▶ [PROBLEM]: The response should contain only those lines of the entries below that include the string "over".

+---+

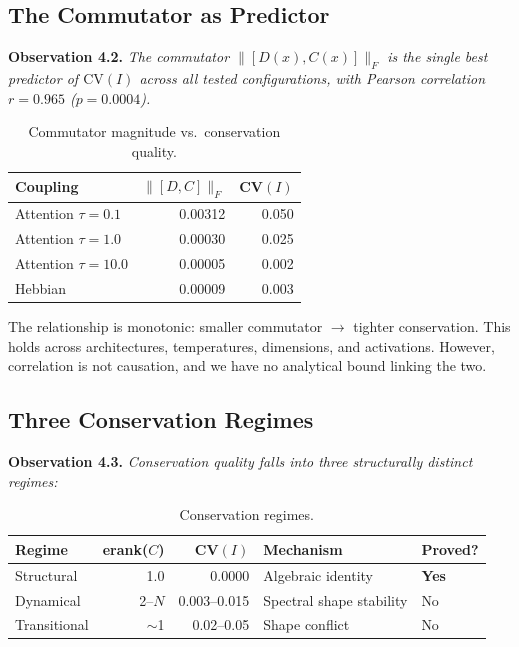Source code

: \documentclass[11pt]{article}
\begin{document}
\subsection{The Commutator as Predictor}

\textbf{Observation 4.2.} \textit{The commutator $\|[D(x), C(x)]\|_F$ is the single best predictor of $\mathrm{CV}(I)$ across all tested configurations, with Pearson correlation $r = 0.965$ ($p = 0.0004$).}

\begin{table}[h]
  \centering
  \caption{Commutator magnitude vs.\ conservation quality.}
  \label{tab:commutator}
  \begin{tabular}{lrr}
    \toprule
    Coupling & $\|[D,C]\|_F$ & CV$(I)$ \\
    \midrule
    Attention $\tau=0.1$  & 0.00312 & 0.050 \\
    Attention $\tau=1.0$  & 0.00030 & 0.025 \\
    Attention $\tau=10.0$ & 0.00005 & 0.002 \\
    Hebbian               & 0.00009 & 0.003 \\
    \bottomrule
  \end{tabular}
\end{table}

The relationship is monotonic: smaller commutator $\to$ tighter conservation. This holds across architectures, temperatures, dimensions, and activations. However, correlation is not causation, and we have no analytical bound linking the two.

\subsection{Three Conservation Regimes}

\textbf{Observation 4.3.} \textit{Conservation quality falls into three structurally distinct regimes:}

\begin{table}[h]
  \centering
  \caption{Conservation regimes.}
  \label{tab:regimes}
  \begin{tabular}{lrrll}
    \toprule
    Regime & erank($C$) & CV$(I)$ & Mechanism & Proved? \\
    \midrule
    Structural    & 1.0       & 0.0000       & Algebraic identity       & \textbf{Yes} \\
    Dynamical     & 2--$N$    & 0.003--0.015 & Spectral shape stability & No \\
    Transitional  & $\sim$1   & 0.02--0.05   & Shape conflict           & No \\
    \bottomrule
  \end{tabular}
\end{table}
\end{document}

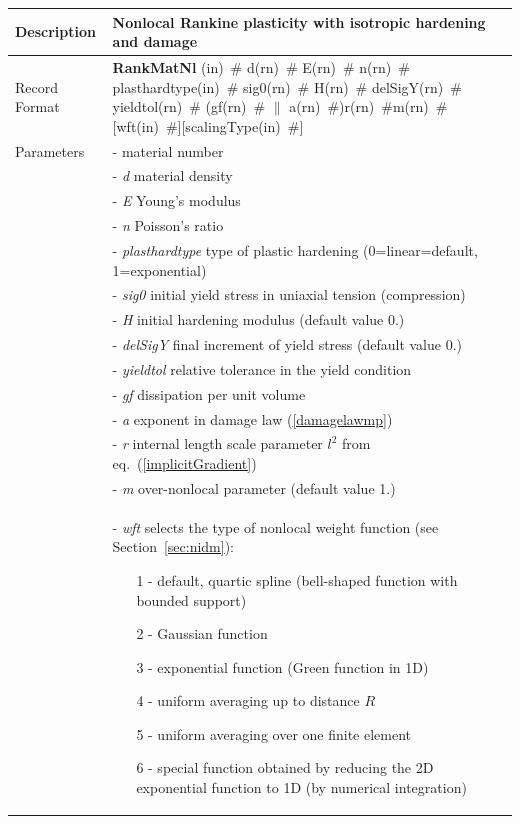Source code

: \documentclass[a4paper]{article}
\newcommand{\descitem}[1]{{\noindent \bf #1}}
\newcommand{\elemparam}[2]{{{#1\tiny (#2)}~\#}}
\newcommand{\param}[1]{{\it #1}}
\newenvironment{mmt}{\begin{tabular}{|l|p{9cm}|}}{\end{tabular}\\}
\newenvironment{mmt}{\begin{tabular}{|l|l|}}{\end{tabular}\\}
\begin{document}
\begin{table}[!htb]
\begin{mmt}
\hline
Description & Nonlocal Rankine plasticity with isotropic hardening and damage\\
\hline
Record Format & \descitem{RankMatNl}  \elemparam{}{in}
\elemparam{d}{rn} \elemparam{E}{rn} \elemparam{n}{rn} \elemparam{plasthardtype}{in} \elemparam{sig0}{rn} \elemparam{H}{rn} \elemparam{delSigY}{rn} \elemparam{yieldtol}{rn} (\elemparam{gf}{rn} $\|$ \elemparam{a}{rn})\elemparam{r}{rn}\elemparam{m}{rn}[\elemparam{wft}{in}][\elemparam{scalingType}{in}] \\
Parameters &- \param{} material number\\
&- \param{d} material density\\
&- \param{E} Young's modulus\\
&- \param{n} Poisson's ratio\\
&- \param{plasthardtype} type of plastic hardening (0=linear=default, 1=exponential)\\
&- \param{sig0} initial yield stress in uniaxial tension (compression)\\
&- \param{H} initial hardening modulus (default value 0.)\\
&- \param{delSigY} final increment of yield stress (default value 0.)\\
&- \param{yieldtol} relative tolerance in the yield condition\\
&- \param{gf} dissipation per unit volume\\
&- \param{a} exponent in damage law (\ref{damagelawmp})\\
&- \param{r} internal length scale parameter $l^2$ from eq.~(\ref{implicitGradient})\\
&- \param{m} over-nonlocal parameter (default value 1.)\\
&- \param{wft} selects the type of nonlocal weight function (see Section~\ref{sec:nidm}):
\begin{itemize}\setlength{\itemsep}{-3pt}
\item[1 -] default, quartic spline (bell-shaped function with bounded support)
\item[2 -] Gaussian function
\item[3 -] exponential function (Green function in 1D)
\item[4 -] uniform averaging up to distance $R$
\item[5 -] uniform averaging over one finite element
\item[6 -] special function obtained by reducing the 2D exponential function to 1D (by numerical integration)

\end{itemize}
\end{mmt}
\end{table}
\end{document}
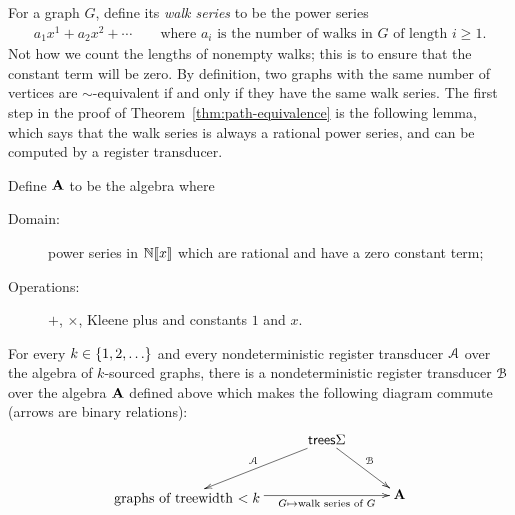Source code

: For a graph $G$, define its \emph{walk series} to be the power series 
\begin{align*}
  a_1 x^1 + a_2x^2 + \cdots \qquad \text{where $a_i$ is the number of walks in $G$ of length $i \ge 1$.}
\end{align*}
Not how we count the lengths of nonempty walks; this is to ensure that the constant term will be zero.
By definition, two graphs with the same number of vertices are $\sim$-equivalent if and only if they have the same walk series. 
The first step in the proof of Theorem~\ref{thm:path-equivalence} is the following lemma, which says that the walk series is always a  rational power series, and can be computed by a register transducer.
\begin{lemma}\label{lem:compute-power-series}    
    Define  $\mathbf{A}$ to be the  algebra where
    \begin{description}
        \item[Domain:]power series in $\mathbb N [\![x]\!]$ which are rational and have a  zero constant term;
        \item[Operations:] $+$, $\times$, Kleene plus and constants $1$ and $x$.
    \end{description}
    For every $k \in \{1,2,\ldots\}$ and every nondeterministic register transducer ${{\mathcal A}}$ over the algebra of $k$-sourced graphs, there is a  nondeterministic register transducer ${\mathcal B}$ over the algebra  $\mathbf{A}$ defined above which makes the following diagram commute (arrows are binary relations):
    \begin{align*}
    \xymatrix@C=1cm{
       &  \trees \Sigma   
        \ar[dr]^{\Bb}
        \ar[dl]_{\Aa} \\
        \txt{graphs of
        treewidth $< k$} \ar[rr]_-{G \mapsto \text{walk series of $G$}}& & \aalg
    }
    \end{align*}
\end{lemma}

+---+

▶ [TASK OUTPUT]:
&- \param{m} over-nonlocal parameter (default value 1.)\\
\item[5 -] uniform averaging over one finite element
    For every $k \in \{1,2,\ldots\}$ and every nondeterministic register transducer ${{\mathcal A}}$ over the algebra of $k$-sourced graphs, there is a  nondeterministic register transducer ${\mathcal B}$ over the algebra  $\mathbf{A}$ defined above which makes the following diagram commute (arrows are binary relations):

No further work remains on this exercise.